▸ What the task asks
Below are some records. Print exactly the lines between the one holding "Alternativa correta! O EMMET já" and the one holding "Alternativa correta! Com", inclusive, and nothing else.

====

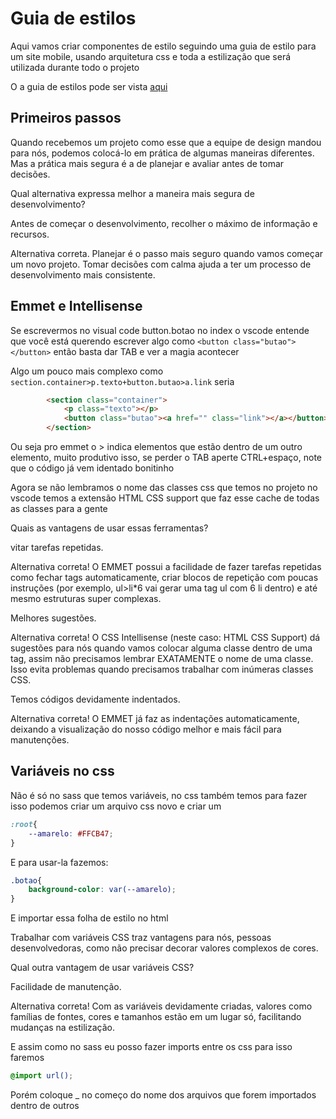 # Guia de estilos

Aqui vamos criar componentes de estilo seguindo uma guia de estilo para um site mobile, usando arquitetura css e toda a estilização que será utilizada durante todo o projeto

O a guia de estilos pode ser vista [aqui](https://www.figma.com/file/WRr5HpVOiI8rDTHcUKXBl4/Aula1-Styleguides?node-id=111%3A0)

## Primeiros passos

Quando recebemos um projeto como esse que a equipe de design mandou para nós, podemos colocá-lo em prática de algumas maneiras diferentes. Mas a prática mais segura é a de planejar e avaliar antes de tomar decisões.

Qual alternativa expressa melhor a maneira mais segura de desenvolvimento?

Antes de começar o desenvolvimento, recolher o máximo de informação e recursos.

Alternativa correta. Planejar é o passo mais seguro quando vamos começar um novo projeto. Tomar decisões com calma ajuda a ter um processo de desenvolvimento mais consistente.

## Emmet e Intellisense

Se escrevermos no visual code button.botao no index o vscode entende que você está querendo escrever algo como `<button class="butao"></button>` então basta dar TAB e ver a magia acontecer

Algo um pouco mais complexo como `section.container>p.texto+button.butao>a.link` seria

```html
        <section class="container">
            <p class="texto"></p>
            <button class="butao"><a href="" class="link"></a></button>
        </section>
```

Ou seja pro emmet o > indica elementos que estão dentro de um outro elemento, muito produtivo isso, se perder o TAB aperte CTRL+espaço, note que o código já vem identado bonitinho

Agora se não lembramos o nome das classes css que temos no projeto no vscode temos a extensão HTML CSS support que faz esse cache de todas as classes para a gente

Quais as vantagens de usar essas ferramentas?

vitar tarefas repetidas.

Alternativa correta! O EMMET possui a facilidade de fazer tarefas repetidas como fechar tags automaticamente, criar blocos de repetição com poucas instruções (por exemplo, ul>li*6 vai gerar uma tag ul com 6 li dentro) e até mesmo estruturas super complexas.

Melhores sugestões.

Alternativa correta! O CSS Intellisense (neste caso: HTML CSS Support) dá sugestões para nós quando vamos colocar alguma classe dentro de uma tag, assim não precisamos lembrar EXATAMENTE o nome de uma classe. Isso evita problemas quando precisamos trabalhar com inúmeras classes CSS.

Temos códigos devidamente indentados.

Alternativa correta! O EMMET já faz as indentações automaticamente, deixando a visualização do nosso código melhor e mais fácil para manutenções.

## Variáveis no css

Não é só no sass que temos variáveis, no css também temos para fazer isso podemos criar um arquivo css novo e criar um

```css
:root{
    --amarelo: #FFCB47;
}
```

E para usar-la fazemos:

```css
.botao{
    background-color: var(--amarelo);
}
```

E importar essa folha de estilo no html

Trabalhar com variáveis CSS traz vantagens para nós, pessoas desenvolvedoras, como não precisar decorar valores complexos de cores.

Qual outra vantagem de usar variáveis CSS?

Facilidade de manutenção.

Alternativa correta! Com as variáveis devidamente criadas, valores como famílias de fontes, cores e tamanhos estão em um lugar só, facilitando mudanças na estilização.

E assim como no sass eu posso fazer imports entre os css para isso faremos

```css
@import url();
```

Porém coloque _ no começo do nome dos arquivos que forem importados dentro de outros
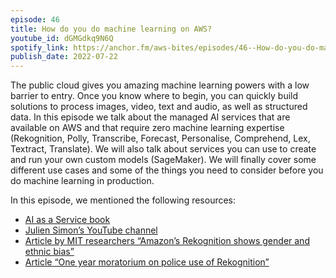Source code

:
 ```yaml
---
episode: 46
title: How do you do machine learning on AWS?
youtube_id: dGMGdkq9N6Q
spotify_link: https://anchor.fm/aws-bites/episodes/46--How-do-you-do-machine-learning-on-AWS-e1lhih6
publish_date: 2022-07-22
---
```


The public cloud gives you amazing machine learning powers with a low barrier to entry. Once you know where to begin, you can quickly build solutions to process images, video, text and audio, as well as structured data. In this episode we talk about the managed AI services that are available on AWS and that require zero machine learning expertise (Rekognition, Polly, Transcribe, Forecast, Personalise, Comprehend, Lex, Textract, Translate). We will also talk about services you can use to create and run your own custom models (SageMaker). We will finally cover some different use cases and some of the things you need to consider before you do machine learning in production.

In this episode, we mentioned the following resources:
- [AI as a Service book](https://www.manning.com/books/ai-as-a-service)
- [Julien Simon’s YouTube channel](https://www.youtube.com/c/juliensimonfr)
- [Article by MIT researchers “Amazon’s Rekognition shows gender and ethnic bias”](https://venturebeat.com/2019/01/24/amazon-rekognition-bias-mit/)
- [Article “One year moratorium on police use of Rekognition”](https://www.aboutamazon.com/news/policy-news-views/we-are-implementing-a-one-year-moratorium-on-police-use-of-rekognition)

====

▸ Response for this exercise
Alternativa correta! O EMMET já faz as indentações automaticamente, deixando a visualização do nosso código melhor e mais fácil para manutenções.

## Variáveis no css

Não é só no sass que temos variáveis, no css também temos para fazer isso podemos criar um arquivo css novo e criar um

```css
:root{
    --amarelo: #FFCB47;
}
```

E para usar-la fazemos:

```css
.botao{
    background-color: var(--amarelo);
}
```

E importar essa folha de estilo no html

Trabalhar com variáveis CSS traz vantagens para nós, pessoas desenvolvedoras, como não precisar decorar valores complexos de cores.

Qual outra vantagem de usar variáveis CSS?

Facilidade de manutenção.

Alternativa correta! Com as variáveis devidamente criadas, valores como famílias de fontes, cores e tamanhos estão em um lugar só, facilitando mudanças na estilização.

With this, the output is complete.